Global markets are under threat after last week’s declaration from President Trump saying that; “trade wars are good and easy to win”. Thursday the 1st of March President Trump proposed a 25% import tax on steel and aluminum. Traders around the world were caught in a surprise sell off in global markets, as the threat of a global trade war may affect global growth. The idea behind the tax is to force Americans to buy domestic products instead of imported and this will result to a domestic growth of local manufactures. But will this be true? It might look good but if we dig deeper we can see that Mr. Trump is digging his own grave. A 25% tax on steel and aluminum will indirectly hurt the local manufactures and especially the construction industry. The U.S. is producing only 70% of the total steel, iron and aluminum used for all domestic production of goods, meaning that the rest of the 30% of the local needs will be taxable and this will have an impact on prices of all goods produced local. As the tax directly hurts the car industry in Europe, the trade war idea was immediately spread to Europe and the response was exactly as it was expected to be. Europe as from Wednesday the 7th introduced a tax to many US products like peanut butter, jeans, and whisky, leaving the door open for further increases on tax and the precedent for taxation on many other US products.

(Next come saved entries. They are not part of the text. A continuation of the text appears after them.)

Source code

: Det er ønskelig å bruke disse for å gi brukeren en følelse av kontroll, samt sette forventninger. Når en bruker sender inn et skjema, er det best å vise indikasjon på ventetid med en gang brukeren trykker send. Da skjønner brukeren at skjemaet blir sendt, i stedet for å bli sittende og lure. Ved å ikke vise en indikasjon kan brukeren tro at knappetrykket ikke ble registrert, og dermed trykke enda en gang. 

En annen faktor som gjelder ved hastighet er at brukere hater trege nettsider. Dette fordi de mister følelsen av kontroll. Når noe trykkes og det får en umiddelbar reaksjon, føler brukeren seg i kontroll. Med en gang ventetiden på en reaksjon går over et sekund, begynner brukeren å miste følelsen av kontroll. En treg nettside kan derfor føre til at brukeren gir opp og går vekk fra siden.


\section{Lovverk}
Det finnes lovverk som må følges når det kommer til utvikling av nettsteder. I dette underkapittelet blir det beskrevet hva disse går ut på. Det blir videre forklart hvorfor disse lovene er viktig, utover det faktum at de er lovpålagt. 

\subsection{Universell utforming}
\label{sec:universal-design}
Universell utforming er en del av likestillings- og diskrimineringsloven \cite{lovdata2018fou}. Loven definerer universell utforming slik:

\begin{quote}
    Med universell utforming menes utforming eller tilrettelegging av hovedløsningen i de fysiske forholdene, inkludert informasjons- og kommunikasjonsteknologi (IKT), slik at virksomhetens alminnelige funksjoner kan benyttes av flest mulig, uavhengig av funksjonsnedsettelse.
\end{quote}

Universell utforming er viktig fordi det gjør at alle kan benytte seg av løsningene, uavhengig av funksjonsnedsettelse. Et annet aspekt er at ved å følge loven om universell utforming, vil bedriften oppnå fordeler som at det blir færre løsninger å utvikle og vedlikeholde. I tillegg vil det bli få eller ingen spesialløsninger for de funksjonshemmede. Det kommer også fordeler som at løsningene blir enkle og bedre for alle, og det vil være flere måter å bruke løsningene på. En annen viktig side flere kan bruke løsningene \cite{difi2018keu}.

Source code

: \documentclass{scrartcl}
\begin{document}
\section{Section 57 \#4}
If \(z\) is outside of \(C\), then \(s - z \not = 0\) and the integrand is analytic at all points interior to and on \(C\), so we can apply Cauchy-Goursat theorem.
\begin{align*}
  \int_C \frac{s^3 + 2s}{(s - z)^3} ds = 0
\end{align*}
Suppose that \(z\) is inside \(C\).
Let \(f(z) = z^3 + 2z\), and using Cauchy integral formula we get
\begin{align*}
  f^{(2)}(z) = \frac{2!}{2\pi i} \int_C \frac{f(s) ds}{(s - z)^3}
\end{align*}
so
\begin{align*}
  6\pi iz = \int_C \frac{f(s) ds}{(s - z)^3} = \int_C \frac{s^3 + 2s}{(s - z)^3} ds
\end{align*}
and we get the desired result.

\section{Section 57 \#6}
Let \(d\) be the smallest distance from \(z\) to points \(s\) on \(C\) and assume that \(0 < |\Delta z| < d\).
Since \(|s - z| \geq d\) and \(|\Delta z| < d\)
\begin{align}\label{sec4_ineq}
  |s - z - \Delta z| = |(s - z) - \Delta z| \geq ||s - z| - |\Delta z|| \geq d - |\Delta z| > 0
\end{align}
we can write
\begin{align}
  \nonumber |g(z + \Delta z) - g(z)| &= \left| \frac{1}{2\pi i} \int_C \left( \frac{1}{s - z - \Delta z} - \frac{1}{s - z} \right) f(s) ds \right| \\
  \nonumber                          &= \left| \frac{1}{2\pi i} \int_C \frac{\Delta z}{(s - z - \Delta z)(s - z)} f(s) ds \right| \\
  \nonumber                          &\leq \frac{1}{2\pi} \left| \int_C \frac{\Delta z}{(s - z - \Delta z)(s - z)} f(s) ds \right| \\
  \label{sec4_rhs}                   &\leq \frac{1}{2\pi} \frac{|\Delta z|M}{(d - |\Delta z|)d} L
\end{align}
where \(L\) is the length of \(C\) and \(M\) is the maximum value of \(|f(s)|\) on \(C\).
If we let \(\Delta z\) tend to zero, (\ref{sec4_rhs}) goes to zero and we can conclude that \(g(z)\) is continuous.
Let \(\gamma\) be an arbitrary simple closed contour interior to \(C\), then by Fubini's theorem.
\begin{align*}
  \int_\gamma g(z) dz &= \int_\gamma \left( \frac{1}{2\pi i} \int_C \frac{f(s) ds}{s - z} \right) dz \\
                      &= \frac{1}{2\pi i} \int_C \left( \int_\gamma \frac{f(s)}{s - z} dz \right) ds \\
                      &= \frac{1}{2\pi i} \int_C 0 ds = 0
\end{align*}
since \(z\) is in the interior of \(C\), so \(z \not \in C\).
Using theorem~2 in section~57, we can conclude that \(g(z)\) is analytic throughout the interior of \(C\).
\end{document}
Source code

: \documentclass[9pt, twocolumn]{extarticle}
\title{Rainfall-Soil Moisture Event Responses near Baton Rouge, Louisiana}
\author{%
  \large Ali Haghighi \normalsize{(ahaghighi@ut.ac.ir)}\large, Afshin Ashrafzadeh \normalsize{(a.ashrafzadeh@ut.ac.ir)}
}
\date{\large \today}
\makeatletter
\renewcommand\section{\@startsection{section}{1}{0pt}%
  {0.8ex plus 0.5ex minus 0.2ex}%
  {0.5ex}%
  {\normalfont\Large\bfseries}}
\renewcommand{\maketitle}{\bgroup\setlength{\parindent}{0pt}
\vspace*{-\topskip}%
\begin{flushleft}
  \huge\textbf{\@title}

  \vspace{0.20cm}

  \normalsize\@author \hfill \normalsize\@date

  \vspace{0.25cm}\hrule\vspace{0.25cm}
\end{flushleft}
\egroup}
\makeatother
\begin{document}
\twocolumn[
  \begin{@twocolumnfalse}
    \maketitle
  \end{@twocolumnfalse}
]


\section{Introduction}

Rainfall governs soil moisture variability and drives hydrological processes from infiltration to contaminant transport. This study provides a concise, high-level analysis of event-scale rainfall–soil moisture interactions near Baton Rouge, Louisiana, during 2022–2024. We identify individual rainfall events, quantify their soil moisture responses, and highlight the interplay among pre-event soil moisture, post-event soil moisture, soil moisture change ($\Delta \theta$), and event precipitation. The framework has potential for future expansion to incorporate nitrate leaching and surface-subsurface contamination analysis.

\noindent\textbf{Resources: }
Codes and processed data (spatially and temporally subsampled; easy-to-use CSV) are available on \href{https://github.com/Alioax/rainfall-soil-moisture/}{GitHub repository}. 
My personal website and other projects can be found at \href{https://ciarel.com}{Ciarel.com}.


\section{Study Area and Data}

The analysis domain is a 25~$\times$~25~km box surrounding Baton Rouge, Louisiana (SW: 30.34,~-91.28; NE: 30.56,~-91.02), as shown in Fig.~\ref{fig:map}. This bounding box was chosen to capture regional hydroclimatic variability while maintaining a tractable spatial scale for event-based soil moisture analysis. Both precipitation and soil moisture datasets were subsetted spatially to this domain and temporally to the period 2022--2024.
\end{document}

The turbulence in global markets continue into the early hours of Wednesday the 7th when news crossed the wire, Gary D Cohn, Trump’s top economic adviser resigned due to their differing opinion on the new steel tax. Mr. Cohn was a democrat and a fan of free trade, the decision of President Trump was against his principles, his resignation now is giving more power to the rest of Trump’s advisers who are mainly protectionist and will favor more aggressive taxes.
Markets are expected to be more volatile in every declaration from both US and European officials. High volatility in Equity markets is translated into uncertainty and sell off behavior. Such behavior will obviously push investors and traders into safe haven assets like Gold, JPY and CHF. Result will be obvious, higher gold prices, stronger JPY and stronger CHF.